La consecuencia final es una obra maestra que nunca se muestra al espectador pero que cuando la contempla Marianne, la deja totalmente en shock y desarmada. El pintor ha conseguido efectivamente plasmarla en el lienzo tal cual es, sin máscaras, más allá de lo físico, y su reacción natural es encerrarse y posteriormente intentar huir. En un último acto de humanidad, Frenhofer decide esconder el cuadro y pintar otro más anodino haciéndolo pasar por el auténtico. El coleccionista de arte, menos sensible a estos temas, lo da por bueno; pero Nicholas, que es también artista, lo rechazará decepcionado.

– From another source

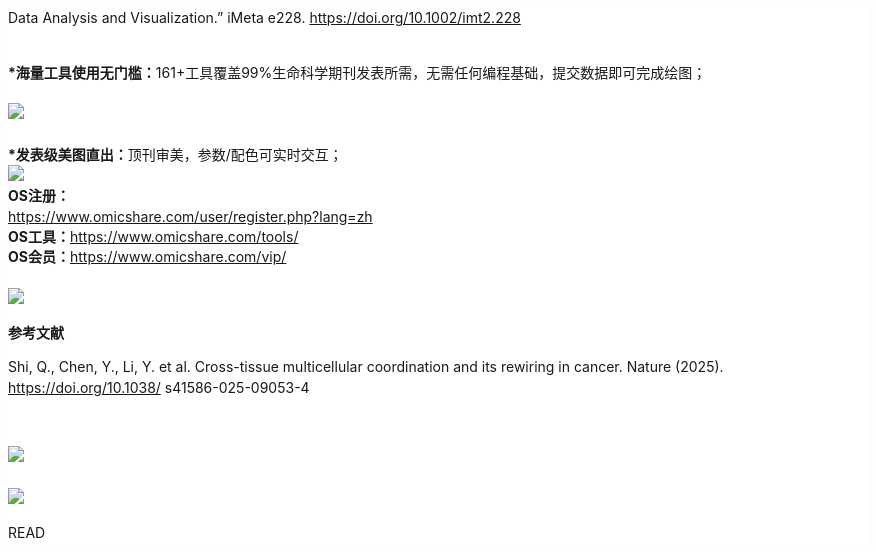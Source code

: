 Data Analysis and Visualization.” iMeta e228. https://doi.org/10.1002/imt2.228</span></span></p><section><span leaf=""><br></span></section><section><span><strong><span><span leaf="">*海量工具使用无门槛：</span></span></strong></span><span><span leaf="">161+</span></span><span><span leaf="">工具覆盖</span></span><span><span leaf="">99%</span></span><span><span leaf="">生命科学期刊发表所需，无需任何编程基础，提交数据即可完成绘图；</span></span></section><section><span><span leaf=""><br></span></span></section><section nodeleaf=""><img data-src="https://mmbiz.qpic.cn/sz_mmbiz_gif/tgUVxVRjT6kkTWeE9cKiaTwWEZz5pWqnbIvicVjCqmKhRevTMytgDRibticYxg8BcFYgFDWCRWfPmic346NFe3JRt4Q/640?wx_fmt=gif&amp;from=appmsg" data-ratio="0.5634847080630213" data-type="gif" data-w="1079" data-imgfileid="100068291" src="https://mmbiz.qpic.cn/sz_mmbiz_gif/tgUVxVRjT6kkTWeE9cKiaTwWEZz5pWqnbIvicVjCqmKhRevTMytgDRibticYxg8BcFYgFDWCRWfPmic346NFe3JRt4Q/640?wx_fmt=gif&amp;from=appmsg"></section><section><span><span leaf=""><br></span></span></section><section><span><strong><span><span leaf="">*发表级美图直出：</span></span></strong></span><span><span leaf="">顶刊审美，参数/配色可实时交互；</span></span></section><section nodeleaf=""><img data-src="https://mmbiz.qpic.cn/sz_mmbiz_gif/tgUVxVRjT6kUoJDLG2zsMibcXeayk7g1dFdTgM9sDDC424LznfeLhz2nib3uw8LCPa0KhD2zw6D1W3g9mmiakBQ7Q/640?wx_fmt=gif&amp;from=appmsg" data-ratio="0.6431881371640408" data-type="gif" data-w="1079" data-imgfileid="100068292" src="https://mmbiz.qpic.cn/sz_mmbiz_gif/tgUVxVRjT6kUoJDLG2zsMibcXeayk7g1dFdTgM9sDDC424LznfeLhz2nib3uw8LCPa0KhD2zw6D1W3g9mmiakBQ7Q/640?wx_fmt=gif&amp;from=appmsg"></section><section><strong><span><span leaf="">OS注册：</span></span></strong></section><section><span><span leaf="">https://www.omicshare.com/user/register.php?lang=zh</span></span></section><section><strong><span><span leaf="">OS工具：</span></span></strong><span><span leaf="">https://www.omicshare.com/tools/</span></span></section><section><strong><span><span leaf="">OS会员：</span></span></strong><span><span leaf="">https://www.omicshare.com/vip/</span></span></section><section mpa-from-tpl="t" data-mpa-action-id="mc1cejrm1n6s" data-pm-slice="0 0 []"><span leaf=""><br></span></section><section data-mpa-template="t" mpa-from-tpl="t" data-mpa-action-id="mc1cescaaj7" data-pm-slice="0 0 []"><section data-mid="" mpa-from-tpl="t"><section data-mid="" mpa-from-tpl="t"><section nodeleaf="" mpa-from-tpl="t"><img data-src="https://mmbiz.qpic.cn/mmbiz_gif/CWUHwQ7qKibNgW7ibVCASg12P0KhMG0Xx9icIannictDxRwibvSJB35O7axYbLDo2nlHxVQApzBH5I9Co1jicz5ZlkDQ/640?&amp;wx_fmt=gif" data-ratio="0.967741935483871" data-w="62" data-imgfileid="100020103" src="https://mmbiz.qpic.cn/mmbiz_gif/CWUHwQ7qKibNgW7ibVCASg12P0KhMG0Xx9icIannictDxRwibvSJB35O7axYbLDo2nlHxVQApzBH5I9Co1jicz5ZlkDQ/640?&amp;wx_fmt=gif"></section><section data-mid="" mpa-from-tpl="t"><p data-mid=""><strong data-mid="" mpa-from-tpl="t" mpa-is-content="t"><span leaf="">参考文献</span></strong></p></section></section></section></section><p data-mpa-action-id="mc1cezvk3fz" mpa-font-style="mc1cezv01hq5" data-pm-slice="0 0 []"><span leaf=""><span textstyle="">Shi, Q., Chen, Y., Li, Y. et al. Cross-tissue multicellular coordination and its rewiring in cancer. Nature (2025). https://doi.org/10.1038/ s41586-025-09053-4</span></span></p><p><span leaf=""><br></span></p><section data-mpa-template="t" mpa-from-tpl="t" data-mpa-action-id="m8zmqgdd1jmx"><section data-mpa-template="t" mpa-from-tpl="t"><section data-mid="" mpa-from-tpl="t"><section data-mid="" mpa-from-tpl="t"><section data-mid="" mpa-from-tpl="t"><section data-mid="" mpa-from-tpl="t" nodeleaf=""><img data-src="https://mmbiz.qpic.cn/mmbiz_png/b2NBibtPFhOXN1Rh1Y1ibC8AgJhOXqiay3X14awZPPYbNCb5iaqbLWGF6DNYjrp8kZ3n2fYUjQnaO9Bvj1mR14OBYA/640?from=appmsg&amp;wx_fmt=png" data-ratio="0.5845070422535211" data-w="284" data-imgfileid="503556279" src="https://mmbiz.qpic.cn/mmbiz_png/b2NBibtPFhOXN1Rh1Y1ibC8AgJhOXqiay3X14awZPPYbNCb5iaqbLWGF6DNYjrp8kZ3n2fYUjQnaO9Bvj1mR14OBYA/640?from=appmsg&amp;wx_fmt=png"></section><section data-mid="" mpa-from-tpl="t"><span leaf=""><br></span></section><section data-mid="" mpa-from-tpl="t"><section data-mid="" mpa-from-tpl="t"><section data-mid="" mpa-from-tpl="t" nodeleaf=""><img data-src="https://mmbiz.qpic.cn/mmbiz_png/bBibQ23V3Ntgrq38h2o2ibqviaXVkG7lGBEFcN6YkiauqGrt4uSIQS0ogZsAhKFomNsIjLgm8W9nZWAqiaicYG26iaLfQ/640?from=appmsg&amp;wx_fmt=png" data-ratio="0.1875" data-w="64" data-imgfileid="503556277" src="https://mmbiz.qpic.cn/mmbiz_png/bBibQ23V3Ntgrq38h2o2ibqviaXVkG7lGBEFcN6YkiauqGrt4uSIQS0ogZsAhKFomNsIjLgm8W9nZWAqiaicYG26iaLfQ/640?from=appmsg&amp;wx_fmt=png"></section><section data-mid="" mpa-from-tpl="t"><p data-mid=""><span leaf="">READ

Más allá de todas las ideas que sobrevuelan la película, La Bella Mentirosa resulta fascinante por ser con toda probabilidad uno de los films que mejor ha sabido captar el proceso de pintar, recordándome a documentales como El Misterio de Picasso (1956) de H.G. Clouzot y El Sol del Membrillo (1992) de Víctor Erice. Pero siendo en este caso una ficción, Rivette consigue darle una meritoria autenticidad a todas las escenas en que se muestra el trazado de los bocetos, mostrándonos en tiempo real los primeros dibujos del artista en que intenta enfrentarse por primera vez al cuerpo de la joven. De hecho  mi momento favorito de la película son los minutos previos a la primera sesión, en que un Frenhofer algo oxidado tras años de inactividad prepara todo de forma minuciosa antes de empezar a pintar. Rivette muestra con detalle cómo el pintor va recogiendo y apartando utensilios, colocándolos de una forma muy determinada que denota años de práctica trabajando de una forma determinada, además de una serie de manías propias como dar la vuelta al resto de lienzos del estudio o la necesidad de encontrar una silla muy determinada en la que sentarse. Son esos pequeños detalles que normalmente se pasarían por alto los que dan autenticidad a una película como ésta.

No tengan miedo a su duración, busquen un momento adecuado y déjense sumergir en una de las mejores películas que este Doctor ha visto sobre el proceso de creación artística.